▸ WHAT YOU SHOULD DO:
Across the entries below, tally every line that holds the string "social" and reply with the number only.
::::::::::
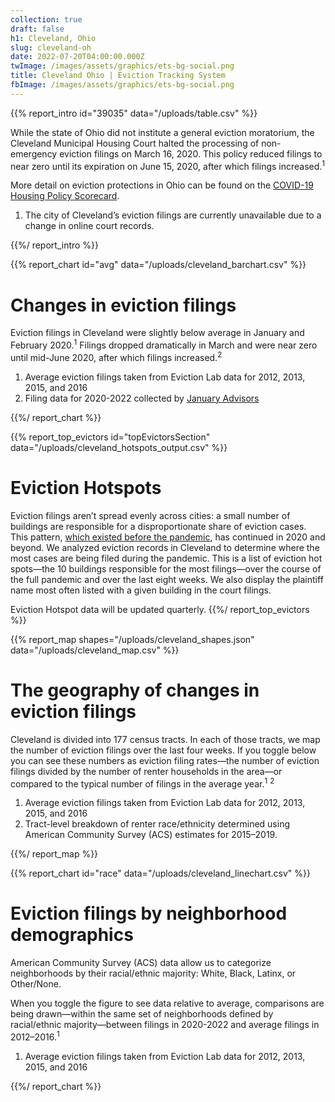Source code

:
 ```yaml
---
collection: true
draft: false
h1: Cleveland, Ohio
slug: cleveland-oh
date: 2022-07-20T04:00:00.000Z
twImage: /images/assets/graphics/ets-bg-social.png
title: Cleveland Ohio | Eviction Tracking System
fbImage: /images/assets/graphics/ets-bg-social.png
---
```


{{% report_intro id="39035" data="/uploads/table.csv" %}}

While the state of Ohio did not institute a general eviction moratorium, the Cleveland Municipal Housing Court halted the processing of non-emergency eviction filings on March 16, 2020. This policy reduced filings to near zero until its expiration on June 15, 2020, after which filings increased.<sup>1</sup>

More detail on eviction protections in Ohio can be found on the [COVID-19 Housing Policy Scorecard](https://evictionlab.org/covid-policy-scorecard/oh/).

1. The city of Cleveland’s eviction filings are currently unavailable due to a change in online court records. 

[](https://twitter.com/intent/tweet?url=https%3A%2F%2Fstaging--eviction-lab.netlify.app%2Feviction-tracking%2Fkansas-city-mo%2F)

{{%/ report_intro %}}



{{% report_chart id="avg" data="/uploads/cleveland_barchart.csv" %}}

# Changes in eviction filings

Eviction filings in Cleveland were slightly below average in January and February 2020.<sup>1</sup> Filings dropped dramatically in March and were near zero until mid-June 2020, after which filings increased.<sup>2</sup>

1. Average eviction filings taken from Eviction Lab data for 2012, 2013, 2015, and 2016
2. Filing data for 2020-2022 collected by [January Advisors](https://www.januaryadvisors.com/)

{{%/ report_chart %}}



{{% report_top_evictors id="topEvictorsSection" data="/uploads/cleveland_hotspots_output.csv" %}}
# Eviction Hotspots

Eviction filings aren’t spread evenly across cities: a small number of buildings are responsible for a disproportionate share of eviction cases. This pattern, [which existed before the pandemic](https://evictionlab.org/top-evicting-landlords-drive-us-eviction-crisis/), has continued in 2020 and beyond. We analyzed eviction records in Cleveland to determine where the most cases are being filed during the pandemic. This is a list of eviction hot spots—the 10 buildings responsible for the most filings—over the course of the full pandemic and over the last eight weeks. We also display the plaintiff name most often listed with a given building in the court filings.

Eviction Hotspot data will be updated quarterly.
{{%/ report_top_evictors %}}



{{% report_map shapes="/uploads/cleveland_shapes.json" data="/uploads/cleveland_map.csv" %}}

# The geography of changes in eviction filings

Cleveland is divided into 177 census tracts. In each of those tracts, we map the number of eviction filings over the last four weeks. If you toggle below you can see these numbers as eviction filing rates—the number of eviction filings divided by the number of renter households in the area—or compared to the typical number of filings in the average year.<sup>1</sup> <sup>2</sup>

1. Average eviction filings taken from Eviction Lab data for 2012, 2013, 2015, and 2016
2. Tract-level breakdown of renter race/ethnicity determined using American Community Survey (ACS) estimates for 2015–2019.

{{%/ report_map %}}



{{% report_chart id="race" data="/uploads/cleveland_linechart.csv" %}}







# Eviction filings by neighborhood demographics

American Community Survey (ACS) data allow us to categorize neighborhoods by their racial/ethnic majority: White, Black, Latinx, or Other/None. 

When you toggle the figure to see data relative to average, comparisons are being drawn—within the same set of neighborhoods defined by racial/ethnic majority—between filings in 2020-2022 and average filings in 2012–2016.<sup>1</sup>

1. Average eviction filings taken from Eviction Lab data for 2012, 2013, 2015, and 2016







{{%/ report_chart %}}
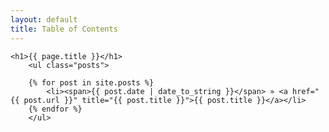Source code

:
 ```yaml
---
layout: default
title: Table of Contents
---
```

    <h1>{{ page.title }}</h1>
        <ul class="posts">

        {% for post in site.posts %}
            <li><span>{{ post.date | date_to_string }}</span> » <a href="{{ post.url }}" title="{{ post.title }}">{{ post.title }}</a></li>
        {% endfor %}
        </ul>

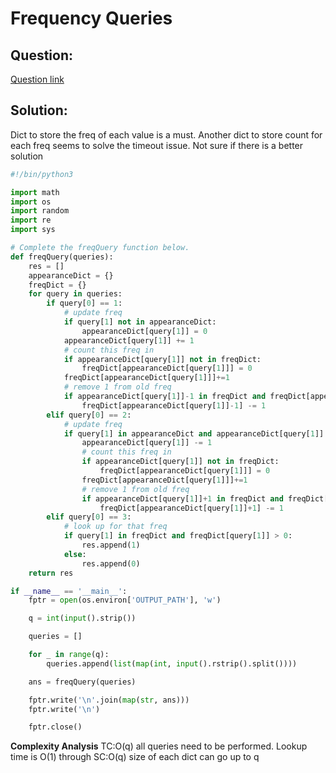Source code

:# Frequency Queries



## Question:

[Question link](https://www.hackerrank.com/challenges/frequency-queries/problem?h_l=interview&isFullScreen=true&playlist_slugs%5B%5D%5B%5D%5B%5D%5B%5D=interview-preparation-kit&playlist_slugs%5B%5D%5B%5D%5B%5D%5B%5D=dictionaries-hashmaps&h_r=next-challenge&h_v=zen)

  
  

## Solution:
Dict to store the freq of each value is a must. Another dict to store count for each freq seems to solve the timeout issue. Not sure if there is a better solution

```python
#!/bin/python3

import math
import os
import random
import re
import sys

# Complete the freqQuery function below.
def freqQuery(queries):
    res = []
    appearanceDict = {}
    freqDict = {}
    for query in queries:
        if query[0] == 1:
            # update freq
            if query[1] not in appearanceDict:
                appearanceDict[query[1]] = 0
            appearanceDict[query[1]] += 1
            # count this freq in
            if appearanceDict[query[1]] not in freqDict:
                freqDict[appearanceDict[query[1]]] = 0
            freqDict[appearanceDict[query[1]]]+=1
            # remove 1 from old freq
            if appearanceDict[query[1]]-1 in freqDict and freqDict[appearanceDict[query[1]]-1] > 0:
                freqDict[appearanceDict[query[1]]-1] -= 1
        elif query[0] == 2:
            # update freq
            if query[1] in appearanceDict and appearanceDict[query[1]] > 0:
                appearanceDict[query[1]] -= 1
                # count this freq in
                if appearanceDict[query[1]] not in freqDict:
                    freqDict[appearanceDict[query[1]]] = 0
                freqDict[appearanceDict[query[1]]]+=1
                # remove 1 from old freq
                if appearanceDict[query[1]]+1 in freqDict and freqDict[appearanceDict[query[1]]+1] > 0:
                    freqDict[appearanceDict[query[1]]+1] -= 1
        elif query[0] == 3:
            # look up for that freq
            if query[1] in freqDict and freqDict[query[1]] > 0:
                res.append(1)
            else:
                res.append(0)
    return res

if __name__ == '__main__':
    fptr = open(os.environ['OUTPUT_PATH'], 'w')

    q = int(input().strip())

    queries = []

    for _ in range(q):
        queries.append(list(map(int, input().rstrip().split())))

    ans = freqQuery(queries)

    fptr.write('\n'.join(map(str, ans)))
    fptr.write('\n')

    fptr.close()

```
**Complexity Analysis**
TC:O(q) all queries need to be performed. Lookup time is O(1) through
SC:O(q) size of each dict can go up to q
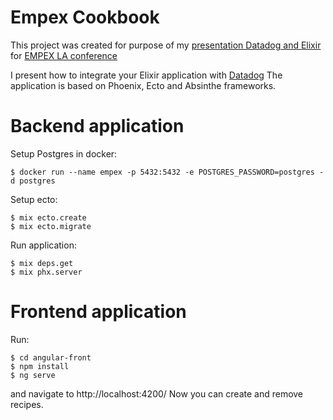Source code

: # Empex Cookbook

This project was created for purpose of my [presentation Datadog and Elixir](https://www.youtube.com/watch?v=OVAe7vjlVVY&t=3s) for [EMPEX LA conference](http://empex.co/la)

I present how to integrate your Elixir application with [Datadog](https://www.datadoghq.com/)
The application is based on Phoenix, Ecto and Absinthe frameworks.

# Backend application
Setup Postgres in docker:
```
$ docker run --name empex -p 5432:5432 -e POSTGRES_PASSWORD=postgres -d postgres
```
Setup ecto:
```
$ mix ecto.create
$ mix ecto.migrate
```
Run application:
```
$ mix deps.get
$ mix phx.server
```

# Frontend application
Run:
```
$ cd angular-front
$ npm install
$ ng serve
```
and navigate to http://localhost:4200/
Now you can create and remove recipes.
::::::::::
▸ SOLUTION TO THE PROBLEM:
2